Even though the matter was case-managed for almost a year, Gordon submitted that the defence was still being served statements and that the late witnesses who were now being called were always available to the Crown.
“ ... If each time we are being given a two-day notice with another witness, it is as though we are in a battle in which ambush is being used against us, sudden change of tactics, and it’s as though we are caught up in a situation [that] we, as children, used to called ‘pushy-shubby’. We don’t know what coming next, what going next, and where we are going,” he said.
Attorney-at-law John Mark Reid, for his part, complained about the continuous recalling of witnesses and a failure by the prosecution to give the defence adequate notice.
“It is tiresome and very unfair. We have to remember that we on this side and the jury themselves have a private life, and this trial continues to infringe on that, and it’s unfair to the accused men, the defence, and the jury,” he said.
Responding to the defence, Senior Deputy Director of Public Prosecutions Jeremy Taylor said that the prosecution was being accused of behaving unethically and unfairly without evidence. He rubbished the defence’s claim of ambush.
While noting that the issues were raised the day before, Taylor accused the defence of rehashing the issue before the jury in an attempt “to present the Crown in a bad light, score points, and curry favour”.
Pointing to the defence’s request and reference to the plea and case management rules, Taylor said: “I can only think that they want to stop the Crown from presenting its case. My Lord, if that rule exists, you must find that the circumstances are so egregious as to make the trial unfair or that it is an abuse of the process of the court.”
However, he said no such evidence had been presented to the court that would allow the judge to use the rule in this case.
Taylor then indicated that the witness that the Crown is waiting on is a lawyer who is working abroad in a trial and will return on Tuesday. Additionally, he said because of the time difference, special measures could not be used.
However, in conceding that the Crown has called witnesses who were not originally on the indictment, he said: “ ... As the trial goes and as we on this side evaluate the trial, we evaluate the evidential needs.

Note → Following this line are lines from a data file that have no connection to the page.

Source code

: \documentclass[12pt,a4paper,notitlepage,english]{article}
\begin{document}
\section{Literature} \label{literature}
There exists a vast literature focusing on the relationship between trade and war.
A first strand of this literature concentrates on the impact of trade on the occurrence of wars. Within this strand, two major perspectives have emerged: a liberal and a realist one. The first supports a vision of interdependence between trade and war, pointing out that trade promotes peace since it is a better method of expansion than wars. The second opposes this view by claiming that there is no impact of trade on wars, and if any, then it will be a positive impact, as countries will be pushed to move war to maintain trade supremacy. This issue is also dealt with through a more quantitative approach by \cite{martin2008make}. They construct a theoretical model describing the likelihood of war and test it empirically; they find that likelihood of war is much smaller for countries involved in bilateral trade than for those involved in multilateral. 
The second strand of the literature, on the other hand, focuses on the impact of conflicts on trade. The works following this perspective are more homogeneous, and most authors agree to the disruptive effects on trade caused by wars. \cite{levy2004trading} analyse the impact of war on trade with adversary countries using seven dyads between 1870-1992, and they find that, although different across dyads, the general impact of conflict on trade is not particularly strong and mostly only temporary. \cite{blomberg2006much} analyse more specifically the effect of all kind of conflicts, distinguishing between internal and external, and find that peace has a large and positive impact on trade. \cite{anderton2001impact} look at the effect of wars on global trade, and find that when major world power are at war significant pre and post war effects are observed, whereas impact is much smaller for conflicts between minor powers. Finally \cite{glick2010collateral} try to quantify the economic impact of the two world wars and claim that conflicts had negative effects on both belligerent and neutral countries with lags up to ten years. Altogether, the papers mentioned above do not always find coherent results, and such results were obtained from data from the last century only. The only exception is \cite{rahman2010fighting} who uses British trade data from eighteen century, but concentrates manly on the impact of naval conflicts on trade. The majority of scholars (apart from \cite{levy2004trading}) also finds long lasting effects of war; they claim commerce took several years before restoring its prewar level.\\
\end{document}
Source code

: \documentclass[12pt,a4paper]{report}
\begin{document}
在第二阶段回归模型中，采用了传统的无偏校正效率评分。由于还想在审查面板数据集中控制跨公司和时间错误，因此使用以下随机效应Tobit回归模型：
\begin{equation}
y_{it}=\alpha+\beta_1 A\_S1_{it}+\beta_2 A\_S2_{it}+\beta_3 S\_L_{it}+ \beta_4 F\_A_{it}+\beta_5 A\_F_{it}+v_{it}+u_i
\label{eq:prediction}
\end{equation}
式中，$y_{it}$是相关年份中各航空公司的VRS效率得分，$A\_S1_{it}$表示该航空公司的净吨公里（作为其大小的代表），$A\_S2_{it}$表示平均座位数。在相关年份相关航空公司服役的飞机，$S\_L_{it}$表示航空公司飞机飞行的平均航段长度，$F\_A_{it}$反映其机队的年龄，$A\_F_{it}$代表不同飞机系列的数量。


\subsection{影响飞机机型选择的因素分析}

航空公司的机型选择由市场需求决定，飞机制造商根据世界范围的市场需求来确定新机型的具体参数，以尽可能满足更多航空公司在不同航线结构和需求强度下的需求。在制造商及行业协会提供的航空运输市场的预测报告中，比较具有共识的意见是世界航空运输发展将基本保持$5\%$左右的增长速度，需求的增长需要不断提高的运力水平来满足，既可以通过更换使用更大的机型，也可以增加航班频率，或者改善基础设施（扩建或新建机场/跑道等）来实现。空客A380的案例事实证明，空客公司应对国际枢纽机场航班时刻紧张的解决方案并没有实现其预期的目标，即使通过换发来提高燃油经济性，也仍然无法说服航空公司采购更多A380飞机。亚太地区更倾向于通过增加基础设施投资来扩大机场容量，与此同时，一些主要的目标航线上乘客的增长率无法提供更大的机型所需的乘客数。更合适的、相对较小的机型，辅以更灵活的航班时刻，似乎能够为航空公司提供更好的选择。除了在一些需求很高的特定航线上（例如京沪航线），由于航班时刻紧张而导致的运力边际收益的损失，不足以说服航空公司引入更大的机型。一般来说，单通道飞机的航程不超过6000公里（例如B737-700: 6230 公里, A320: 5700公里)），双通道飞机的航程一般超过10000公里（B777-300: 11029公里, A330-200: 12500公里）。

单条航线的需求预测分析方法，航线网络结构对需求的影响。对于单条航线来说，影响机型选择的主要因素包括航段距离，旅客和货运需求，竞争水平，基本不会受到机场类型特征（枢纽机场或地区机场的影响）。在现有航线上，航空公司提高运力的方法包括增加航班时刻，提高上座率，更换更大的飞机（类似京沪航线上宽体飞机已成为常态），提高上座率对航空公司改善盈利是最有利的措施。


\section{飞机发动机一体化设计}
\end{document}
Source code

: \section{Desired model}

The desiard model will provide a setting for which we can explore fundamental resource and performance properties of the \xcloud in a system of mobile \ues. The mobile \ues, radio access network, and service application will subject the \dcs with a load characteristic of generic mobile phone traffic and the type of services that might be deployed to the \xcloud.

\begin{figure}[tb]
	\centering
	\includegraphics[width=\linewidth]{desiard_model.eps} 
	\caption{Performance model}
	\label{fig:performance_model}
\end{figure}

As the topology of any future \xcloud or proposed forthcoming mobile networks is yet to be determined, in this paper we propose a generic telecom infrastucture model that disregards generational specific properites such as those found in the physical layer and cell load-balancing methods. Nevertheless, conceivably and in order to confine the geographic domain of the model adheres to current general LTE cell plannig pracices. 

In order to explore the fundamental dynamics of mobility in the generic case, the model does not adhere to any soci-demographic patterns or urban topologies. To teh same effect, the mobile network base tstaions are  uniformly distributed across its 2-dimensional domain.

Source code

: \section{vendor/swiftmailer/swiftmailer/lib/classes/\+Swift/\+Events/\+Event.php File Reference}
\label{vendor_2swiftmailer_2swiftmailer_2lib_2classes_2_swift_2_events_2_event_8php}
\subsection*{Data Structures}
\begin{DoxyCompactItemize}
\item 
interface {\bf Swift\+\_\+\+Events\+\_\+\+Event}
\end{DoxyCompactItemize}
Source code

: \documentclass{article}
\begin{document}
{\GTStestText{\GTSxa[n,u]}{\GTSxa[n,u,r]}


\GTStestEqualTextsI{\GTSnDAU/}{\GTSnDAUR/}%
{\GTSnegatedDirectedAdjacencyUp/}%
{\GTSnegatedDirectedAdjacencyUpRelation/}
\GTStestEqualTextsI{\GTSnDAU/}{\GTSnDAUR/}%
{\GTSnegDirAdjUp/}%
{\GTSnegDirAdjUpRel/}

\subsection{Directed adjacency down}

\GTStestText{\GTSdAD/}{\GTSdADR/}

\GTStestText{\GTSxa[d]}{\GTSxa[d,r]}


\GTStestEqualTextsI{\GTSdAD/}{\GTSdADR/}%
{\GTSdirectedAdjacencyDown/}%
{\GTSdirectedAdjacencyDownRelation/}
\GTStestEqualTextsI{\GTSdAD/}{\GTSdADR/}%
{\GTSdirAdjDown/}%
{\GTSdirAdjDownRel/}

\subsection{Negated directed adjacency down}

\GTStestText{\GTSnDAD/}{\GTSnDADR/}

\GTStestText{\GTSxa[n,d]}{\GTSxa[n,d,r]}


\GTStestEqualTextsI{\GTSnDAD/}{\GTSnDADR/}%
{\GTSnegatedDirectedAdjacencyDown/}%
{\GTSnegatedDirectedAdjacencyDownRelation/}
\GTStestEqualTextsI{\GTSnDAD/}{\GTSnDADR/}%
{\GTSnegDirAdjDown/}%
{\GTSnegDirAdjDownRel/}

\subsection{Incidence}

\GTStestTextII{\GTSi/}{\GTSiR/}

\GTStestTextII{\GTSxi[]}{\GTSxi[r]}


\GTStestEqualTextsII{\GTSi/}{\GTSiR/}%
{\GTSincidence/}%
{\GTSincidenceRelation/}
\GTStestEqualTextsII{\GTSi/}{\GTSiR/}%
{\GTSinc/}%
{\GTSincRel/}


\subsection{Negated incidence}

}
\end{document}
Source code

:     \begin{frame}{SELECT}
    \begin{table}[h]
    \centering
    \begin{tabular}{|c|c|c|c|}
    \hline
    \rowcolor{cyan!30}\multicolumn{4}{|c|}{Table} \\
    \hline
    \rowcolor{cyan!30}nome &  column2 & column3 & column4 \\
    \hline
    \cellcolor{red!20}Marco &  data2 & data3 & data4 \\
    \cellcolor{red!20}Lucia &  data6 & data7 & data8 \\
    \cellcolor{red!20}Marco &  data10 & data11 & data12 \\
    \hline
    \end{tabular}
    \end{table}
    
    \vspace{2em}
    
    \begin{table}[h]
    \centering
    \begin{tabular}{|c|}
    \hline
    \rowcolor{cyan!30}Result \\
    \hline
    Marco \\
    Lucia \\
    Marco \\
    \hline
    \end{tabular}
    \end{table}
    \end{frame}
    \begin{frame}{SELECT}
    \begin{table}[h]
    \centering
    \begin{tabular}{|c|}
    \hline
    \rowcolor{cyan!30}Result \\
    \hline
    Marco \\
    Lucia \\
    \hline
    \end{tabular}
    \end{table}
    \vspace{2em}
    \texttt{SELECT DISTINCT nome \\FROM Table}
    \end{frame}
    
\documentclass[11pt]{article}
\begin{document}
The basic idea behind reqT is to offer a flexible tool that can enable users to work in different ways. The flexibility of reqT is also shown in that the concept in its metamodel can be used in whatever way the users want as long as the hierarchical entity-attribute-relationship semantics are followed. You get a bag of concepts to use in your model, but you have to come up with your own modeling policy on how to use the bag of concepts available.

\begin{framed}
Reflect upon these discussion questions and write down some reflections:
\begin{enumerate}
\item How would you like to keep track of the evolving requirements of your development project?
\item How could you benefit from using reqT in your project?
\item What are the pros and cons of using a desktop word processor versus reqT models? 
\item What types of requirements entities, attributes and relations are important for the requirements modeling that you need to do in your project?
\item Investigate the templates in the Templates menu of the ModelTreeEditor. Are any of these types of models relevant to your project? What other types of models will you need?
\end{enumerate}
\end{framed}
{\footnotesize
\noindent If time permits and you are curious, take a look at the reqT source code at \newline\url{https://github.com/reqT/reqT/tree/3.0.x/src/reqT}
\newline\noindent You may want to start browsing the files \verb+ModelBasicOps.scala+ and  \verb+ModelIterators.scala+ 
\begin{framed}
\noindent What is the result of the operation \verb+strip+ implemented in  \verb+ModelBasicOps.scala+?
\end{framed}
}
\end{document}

We have decided that we are not going to be stuck and then don’t present when we see something that can be cured, and I think there is authority which allows the court to do that.
“We have a duty in the interest of justice to present our best case, and that is what we are doing, granted, without fear or favour to the defence, but not in an unfair manner,” Taylor added.
After listening to the submissions, Justice Palmer told the jury that there was merit in the argument of both parties but that he would address them at a later date.
At the same time, he said the Crown’s application for another adjournment was undesirable but unavoidable.
Meanwhile, Gordon, earlier, completed his cross-examination of Taneish Wisdom, director of evaluation of standards at the Independent Commission of Investigations. She acknowledged that she gave four statements in the trial and that three of them were after the trial started and that she did so at the request of the Office of the Director of Public Prosecutions.
Lance Corporals Greg Tingling and Odel Buckley and Private Arnold Henry are on trial for Clarke’s murder.
The 64-year-old accountant was shot 25 times inside his master bedroom at his Kirkland Close, St Andrew, home on May 27, 2010, during a police-military operation to apprehend then-fugitive drug lord Christopher ‘Dudus’ Coke.